HIGH 7.7

CVE-2026-42398: Kibana Webhook SSRF Vulnerability—Egress Allowlist Bypass

CVE-2026-42398 is a Server-Side Request Forgery (SSRF) vulnerability in Kibana that allows authenticated users with connector management privileges to circumvent network egress restrictions. An attacker with the right permissions can configure a malicious Webhook connector that tricks Kibana into making outbound HTTP requests to internal or restricted destinations that should have been blocked by the organization's firewall or allowlist policies. This effectively punches through network security controls by leveraging Kibana's own trusted outbound connection capability.

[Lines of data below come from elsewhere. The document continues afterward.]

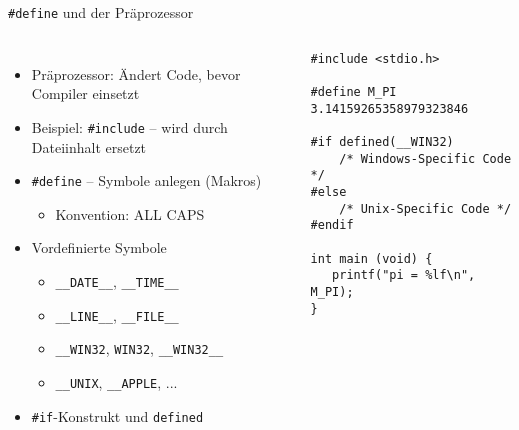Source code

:
\begin{frame}[t,plain]
\titlepage
\end{frame}


\begin{frame}[fragile]{\texttt{\#define} und der Präprozessor}
%
\begin{columns}[T]
\begin{itemize}
\item Präprozessor: Ändert Code, bevor Compiler einsetzt
\item Beispiel: \texttt{#include} -- wird durch Dateiinhalt ersetzt
\item \texttt{#define} -- Symbole anlegen (Makros)
	\begin{itemize}
	\item Konvention: ALL CAPS
	\end{itemize}
\item Vordefinierte Symbole
	\begin{itemize}
	\item \texttt{\_\_DATE\_\_}, \texttt{\_\_TIME\_\_}
	\item \texttt{\_\_LINE\_\_}, \texttt{\_\_FILE\_\_}
	\item \texttt{\_\_WIN32}, \texttt{WIN32}, \texttt{\_\_WIN32\_\_}
	\item \texttt{\_\_UNIX}, \texttt{\_\_APPLE}, ...
	\end{itemize}
\item \texttt{#if}-Konstrukt und \texttt{defined} 
\end{itemize}
%
\begin{codebox}
\begin{verbatim}
#include <stdio.h>

#define M_PI 3.14159265358979323846

#if defined(__WIN32)
    /* Windows-Specific Code */
#else
    /* Unix-Specific Code */
#endif

int main (void) {
   printf("pi = %lf\n", M_PI);
}
\end{verbatim}
\end{codebox}
\end{columns}
%
\end{frame}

Source data · NVD / CISA · public domain

CVSS
3.1 · 7.7 HIGH · CVSS:3.1/AV:N/AC:L/PR:L/UI:N/S:C/C:H/I:N/A:N
Weaknesses (CWE)
CWE-918
Affected products
1 configuration(s)
Published / Modified
2026-05-28 / 2026-06-17

NVD description (verbatim)

Server-Side Request Forgery (CWE-918) in Kibana allows authenticated users with connector management privileges to bypass the operator-configured connection allowlist. By configuring a Webhook connector with a crafted target, an attacker can cause Kibana to issue outbound requests to destinations that the egress restriction controls were intended to block.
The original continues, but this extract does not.